**EXERCISE OBJECTIVE**. Go through the data and say how many lines include the string "from"; return only the figure.

Start of EXTRACTED MATERIAL

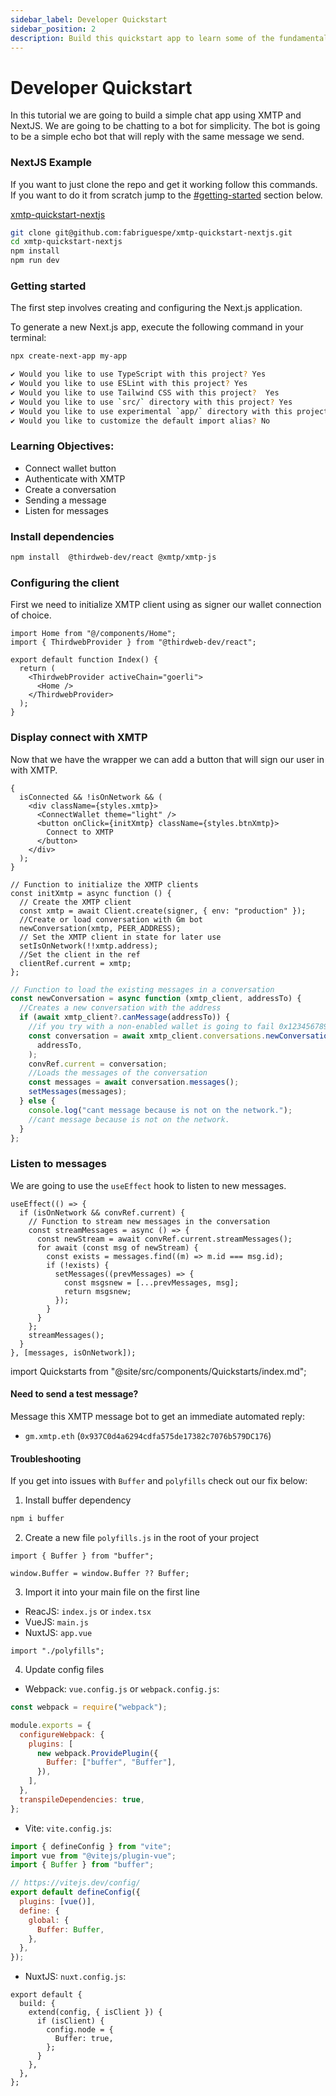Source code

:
 ```yaml
---
sidebar_label: Developer Quickstart
sidebar_position: 2
description: Build this quickstart app to learn some of the fundamental concepts involved in building with XMTP.
---
```


# Developer Quickstart

In this tutorial we are going to build a simple chat app using XMTP and NextJS. We are going to be chatting to a bot for simplicity. The bot is going to be a simple echo bot that will reply with the same message we send.

### NextJS Example

If you want to just clone the repo and get it working follow this commands. If you want to do it from scratch jump to the [#getting-started](#getting-started) section below.

[<div class="div-header-github-link"></div> xmtp-quickstart-nextjs](https://github.com/fabriguespe/xmtp-quickstart-nextjs)

```bash
git clone git@github.com:fabriguespe/xmtp-quickstart-nextjs.git
cd xmtp-quickstart-nextjs
npm install
npm run dev
```

### Getting started

The first step involves creating and configuring the Next.js application.

To generate a new Next.js app, execute the following command in your terminal:

```bash
npx create-next-app my-app

✔ Would you like to use TypeScript with this project? Yes
✔ Would you like to use ESLint with this project? Yes
✔ Would you like to use Tailwind CSS with this project?  Yes
✔ Would you like to use `src/` directory with this project? Yes
✔ Would you like to use experimental `app/` directory with this project? No
✔ Would you like to customize the default import alias? No
```

### Learning Objectives:

- Connect wallet button
- Authenticate with XMTP
- Create a conversation
- Sending a message
- Listen for messages

### Install dependencies

```bash
npm install  @thirdweb-dev/react @xmtp/xmtp-js
```

### Configuring the client

First we need to initialize XMTP client using as signer our wallet connection of choice.

```tsx
import Home from "@/components/Home";
import { ThirdwebProvider } from "@thirdweb-dev/react";

export default function Index() {
  return (
    <ThirdwebProvider activeChain="goerli">
      <Home />
    </ThirdwebProvider>
  );
}
```

### Display connect with XMTP

Now that we have the wrapper we can add a button that will sign our user in with XMTP.

```tsx
{
  isConnected && !isOnNetwork && (
    <div className={styles.xmtp}>
      <ConnectWallet theme="light" />
      <button onClick={initXmtp} className={styles.btnXmtp}>
        Connect to XMTP
      </button>
    </div>
  );
}
```

```tsx
// Function to initialize the XMTP clients
const initXmtp = async function () {
  // Create the XMTP client
  const xmtp = await Client.create(signer, { env: "production" });
  //Create or load conversation with Gm bot
  newConversation(xmtp, PEER_ADDRESS);
  // Set the XMTP client in state for later use
  setIsOnNetwork(!!xmtp.address);
  //Set the client in the ref
  clientRef.current = xmtp;
};
```

```jsx
// Function to load the existing messages in a conversation
const newConversation = async function (xmtp_client, addressTo) {
  //Creates a new conversation with the address
  if (await xmtp_client?.canMessage(addressTo)) {
    //if you try with a non-enabled wallet is going to fail 0x1234567890123456789012345678901234567890
    const conversation = await xmtp_client.conversations.newConversation(
      addressTo,
    );
    convRef.current = conversation;
    //Loads the messages of the conversation
    const messages = await conversation.messages();
    setMessages(messages);
  } else {
    console.log("cant message because is not on the network.");
    //cant message because is not on the network.
  }
};
```

### Listen to messages

We are going to use the `useEffect` hook to listen to new messages.

```tsx
useEffect(() => {
  if (isOnNetwork && convRef.current) {
    // Function to stream new messages in the conversation
    const streamMessages = async () => {
      const newStream = await convRef.current.streamMessages();
      for await (const msg of newStream) {
        const exists = messages.find((m) => m.id === msg.id);
        if (!exists) {
          setMessages((prevMessages) => {
            const msgsnew = [...prevMessages, msg];
            return msgsnew;
          });
        }
      }
    };
    streamMessages();
  }
}, [messages, isOnNetwork]);
```

import Quickstarts from "@site/src/components/Quickstarts/index.md";

<Quickstarts />

#### Need to send a test message?

Message this XMTP message bot to get an immediate automated reply:

- `gm.xmtp.eth` (`0x937C0d4a6294cdfa575de17382c7076b579DC176`)

#### Troubleshooting

If you get into issues with `Buffer` and `polyfills` check out our fix below:

1. Install buffer dependency

```bash
npm i buffer
```

2. Create a new file `polyfills.js` in the root of your project

```tsx
import { Buffer } from "buffer";

window.Buffer = window.Buffer ?? Buffer;
```

3. Import it into your main file on the first line

- ReacJS: `index.js` or `index.tsx`
- VueJS: `main.js`
- NuxtJS: `app.vue`

```tsx
import "./polyfills";
```

4. Update config files

- Webpack: `vue.config.js` or `webpack.config.js`:

```jsx
const webpack = require("webpack");

module.exports = {
  configureWebpack: {
    plugins: [
      new webpack.ProvidePlugin({
        Buffer: ["buffer", "Buffer"],
      }),
    ],
  },
  transpileDependencies: true,
};
```

- Vite: `vite.config.js`:

```jsx
import { defineConfig } from "vite";
import vue from "@vitejs/plugin-vue";
import { Buffer } from "buffer";

// https://vitejs.dev/config/
export default defineConfig({
  plugins: [vue()],
  define: {
    global: {
      Buffer: Buffer,
    },
  },
});
```

- NuxtJS: `nuxt.config.js`:

```tsx
export default {
  build: {
    extend(config, { isClient }) {
      if (isClient) {
        config.node = {
          Buffer: true,
        };
      }
    },
  },
};
```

End of EXTRACTED MATERIAL

**ANSWER BELOW**. 8